С какой бы радостью отдала она свою жизнь за право хотя бы год заботиться о нем… Один только год… Вот вечером… Он в белой сорочке, такой домашний, сидит в кресле, читает, а она издали смотрит на него… И может в любую минуту подойти. Какое это, оказывается, счастье… Живи они даже в самом глухом хуторе, в самых тяжелых условиях… Декабристки — вовсе не героини. Они просто любили, и каждая любящая женщина сделала бы на их месте то же самое.
Если его предадут анафеме, лишат всего — она поддержит его, будет ему сестрой, матерью.
Леокадия горько усмехнулась: «Никогда не буду». Она дала слово Тане и сдержит его.
…Позор распространяется быстрее славы, он пронзительнее и пронырливее. По пути обрастает, как снежный ком, подробностями, какие были и каких не было, и катится, сшибая с ног слабого.
Уже передавали шепотом, что Юрасова и Куприянов, договорившись, вместе поехали на курорт, что жена их настигла там, что… Да мало ли что можно придумать при желании.
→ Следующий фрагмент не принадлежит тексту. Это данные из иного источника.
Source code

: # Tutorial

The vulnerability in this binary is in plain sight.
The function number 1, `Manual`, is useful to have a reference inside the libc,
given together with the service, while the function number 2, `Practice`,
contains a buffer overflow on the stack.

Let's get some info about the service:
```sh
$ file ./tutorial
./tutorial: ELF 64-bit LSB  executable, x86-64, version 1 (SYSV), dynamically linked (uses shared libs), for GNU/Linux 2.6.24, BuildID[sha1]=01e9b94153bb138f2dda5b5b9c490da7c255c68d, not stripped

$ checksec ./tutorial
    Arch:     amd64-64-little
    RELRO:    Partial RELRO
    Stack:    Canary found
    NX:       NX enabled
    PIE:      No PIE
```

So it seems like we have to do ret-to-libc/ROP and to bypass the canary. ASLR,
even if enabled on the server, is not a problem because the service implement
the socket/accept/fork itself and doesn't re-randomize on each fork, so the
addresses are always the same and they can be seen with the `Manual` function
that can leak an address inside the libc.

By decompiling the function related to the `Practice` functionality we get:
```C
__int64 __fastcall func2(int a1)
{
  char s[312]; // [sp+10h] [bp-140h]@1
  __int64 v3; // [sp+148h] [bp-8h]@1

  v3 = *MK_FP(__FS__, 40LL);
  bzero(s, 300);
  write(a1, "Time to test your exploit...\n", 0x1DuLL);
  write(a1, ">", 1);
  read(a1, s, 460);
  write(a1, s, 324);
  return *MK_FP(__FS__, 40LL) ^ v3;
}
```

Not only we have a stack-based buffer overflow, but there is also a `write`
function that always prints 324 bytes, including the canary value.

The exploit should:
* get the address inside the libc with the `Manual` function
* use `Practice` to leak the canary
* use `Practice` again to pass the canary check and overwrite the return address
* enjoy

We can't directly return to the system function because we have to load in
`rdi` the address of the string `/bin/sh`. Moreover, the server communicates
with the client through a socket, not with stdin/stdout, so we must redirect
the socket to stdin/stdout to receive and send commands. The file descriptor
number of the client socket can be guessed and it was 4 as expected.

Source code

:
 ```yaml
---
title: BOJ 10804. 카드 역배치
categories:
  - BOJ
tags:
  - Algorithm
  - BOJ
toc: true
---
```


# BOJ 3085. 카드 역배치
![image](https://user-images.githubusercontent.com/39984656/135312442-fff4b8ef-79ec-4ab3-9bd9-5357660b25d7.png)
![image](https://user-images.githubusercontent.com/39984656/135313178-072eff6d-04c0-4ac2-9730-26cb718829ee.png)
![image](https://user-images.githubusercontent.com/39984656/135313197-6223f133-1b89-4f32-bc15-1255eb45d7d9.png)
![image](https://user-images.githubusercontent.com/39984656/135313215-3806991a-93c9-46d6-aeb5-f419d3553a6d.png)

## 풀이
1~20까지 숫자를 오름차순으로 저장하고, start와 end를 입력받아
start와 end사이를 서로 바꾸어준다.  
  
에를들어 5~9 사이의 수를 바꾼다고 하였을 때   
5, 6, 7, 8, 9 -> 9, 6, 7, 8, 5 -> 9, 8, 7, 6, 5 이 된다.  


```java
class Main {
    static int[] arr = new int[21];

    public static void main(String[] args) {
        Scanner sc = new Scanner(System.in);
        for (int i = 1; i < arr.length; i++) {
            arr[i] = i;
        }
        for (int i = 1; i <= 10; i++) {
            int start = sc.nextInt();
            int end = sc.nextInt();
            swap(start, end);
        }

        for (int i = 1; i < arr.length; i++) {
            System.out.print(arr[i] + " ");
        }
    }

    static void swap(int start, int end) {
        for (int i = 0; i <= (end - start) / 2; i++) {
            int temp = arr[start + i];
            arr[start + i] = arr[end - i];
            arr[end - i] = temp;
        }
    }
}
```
Немного успокаивалась и приходила в себя Леокадия, как обычно, с детьми. Но и в классе у нее иногда возникала страшная мысль, что вот добудут «Учительскую газету», когда появится статья Генирозова, и потеряет тогда последнее убежище.
Невыносима боль утраты доброго имени. Теперь она хорошо понимала слова отца о народной молве, знала, что боль эта рвет на части сердце, впивается в него шипами, терзает днем и ночью. И чем чище, светлее, выше было твое имя, тем беспощаднее расшибаешься ты при падении.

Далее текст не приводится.